▶ [Exercise prompt] The response should contain only those lines of the entries below that include the string "benefits".

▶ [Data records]
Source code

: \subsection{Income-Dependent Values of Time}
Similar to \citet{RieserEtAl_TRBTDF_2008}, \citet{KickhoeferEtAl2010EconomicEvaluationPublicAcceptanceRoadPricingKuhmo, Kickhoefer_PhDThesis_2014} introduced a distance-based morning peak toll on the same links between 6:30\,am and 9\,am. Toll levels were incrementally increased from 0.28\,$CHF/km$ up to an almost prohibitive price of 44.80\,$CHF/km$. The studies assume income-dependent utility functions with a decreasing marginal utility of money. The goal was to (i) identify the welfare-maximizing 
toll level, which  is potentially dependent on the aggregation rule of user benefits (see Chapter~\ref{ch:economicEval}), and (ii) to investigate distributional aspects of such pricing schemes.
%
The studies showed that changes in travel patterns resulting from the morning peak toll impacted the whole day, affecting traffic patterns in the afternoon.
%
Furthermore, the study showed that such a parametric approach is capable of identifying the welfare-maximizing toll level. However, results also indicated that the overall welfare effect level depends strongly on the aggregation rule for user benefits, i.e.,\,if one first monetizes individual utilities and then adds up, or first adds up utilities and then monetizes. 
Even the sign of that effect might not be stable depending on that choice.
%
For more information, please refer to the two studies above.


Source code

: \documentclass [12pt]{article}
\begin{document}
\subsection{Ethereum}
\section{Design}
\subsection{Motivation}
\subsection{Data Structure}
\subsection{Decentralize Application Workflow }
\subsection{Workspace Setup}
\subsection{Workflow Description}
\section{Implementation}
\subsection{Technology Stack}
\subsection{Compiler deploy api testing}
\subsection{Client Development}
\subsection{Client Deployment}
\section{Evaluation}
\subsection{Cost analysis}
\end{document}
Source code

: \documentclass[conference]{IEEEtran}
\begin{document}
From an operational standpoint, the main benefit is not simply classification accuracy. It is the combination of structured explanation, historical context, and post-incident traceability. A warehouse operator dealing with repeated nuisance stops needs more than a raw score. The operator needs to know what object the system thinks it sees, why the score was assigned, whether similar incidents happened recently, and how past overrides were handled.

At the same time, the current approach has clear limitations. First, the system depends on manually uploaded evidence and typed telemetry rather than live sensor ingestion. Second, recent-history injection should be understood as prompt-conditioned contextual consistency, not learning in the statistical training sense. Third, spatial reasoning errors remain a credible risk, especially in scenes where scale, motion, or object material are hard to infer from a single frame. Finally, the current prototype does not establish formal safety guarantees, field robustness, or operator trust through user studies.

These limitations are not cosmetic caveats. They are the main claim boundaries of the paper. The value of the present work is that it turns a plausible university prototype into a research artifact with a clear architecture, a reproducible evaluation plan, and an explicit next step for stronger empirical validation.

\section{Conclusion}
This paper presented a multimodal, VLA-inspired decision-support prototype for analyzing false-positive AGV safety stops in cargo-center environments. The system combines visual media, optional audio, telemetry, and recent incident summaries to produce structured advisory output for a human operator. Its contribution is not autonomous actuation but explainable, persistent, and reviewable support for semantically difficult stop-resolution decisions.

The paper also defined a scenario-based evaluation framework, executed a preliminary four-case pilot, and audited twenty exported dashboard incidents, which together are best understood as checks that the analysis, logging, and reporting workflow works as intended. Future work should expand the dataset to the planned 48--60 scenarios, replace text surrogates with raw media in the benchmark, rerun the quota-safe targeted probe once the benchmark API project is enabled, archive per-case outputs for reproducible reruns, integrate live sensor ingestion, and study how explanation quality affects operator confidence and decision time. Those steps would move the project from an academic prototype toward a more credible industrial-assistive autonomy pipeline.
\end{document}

▶ [Task result]
toll level, which  is potentially dependent on the aggregation rule of user benefits (see Chapter~\ref{ch:economicEval}), and (ii) to investigate distributional aspects of such pricing schemes.
Furthermore, the study showed that such a parametric approach is capable of identifying the welfare-maximizing toll level. However, results also indicated that the overall welfare effect level depends strongly on the aggregation rule for user benefits, i.e.,\,if one first monetizes individual utilities and then adds up, or first adds up utilities and then monetizes. 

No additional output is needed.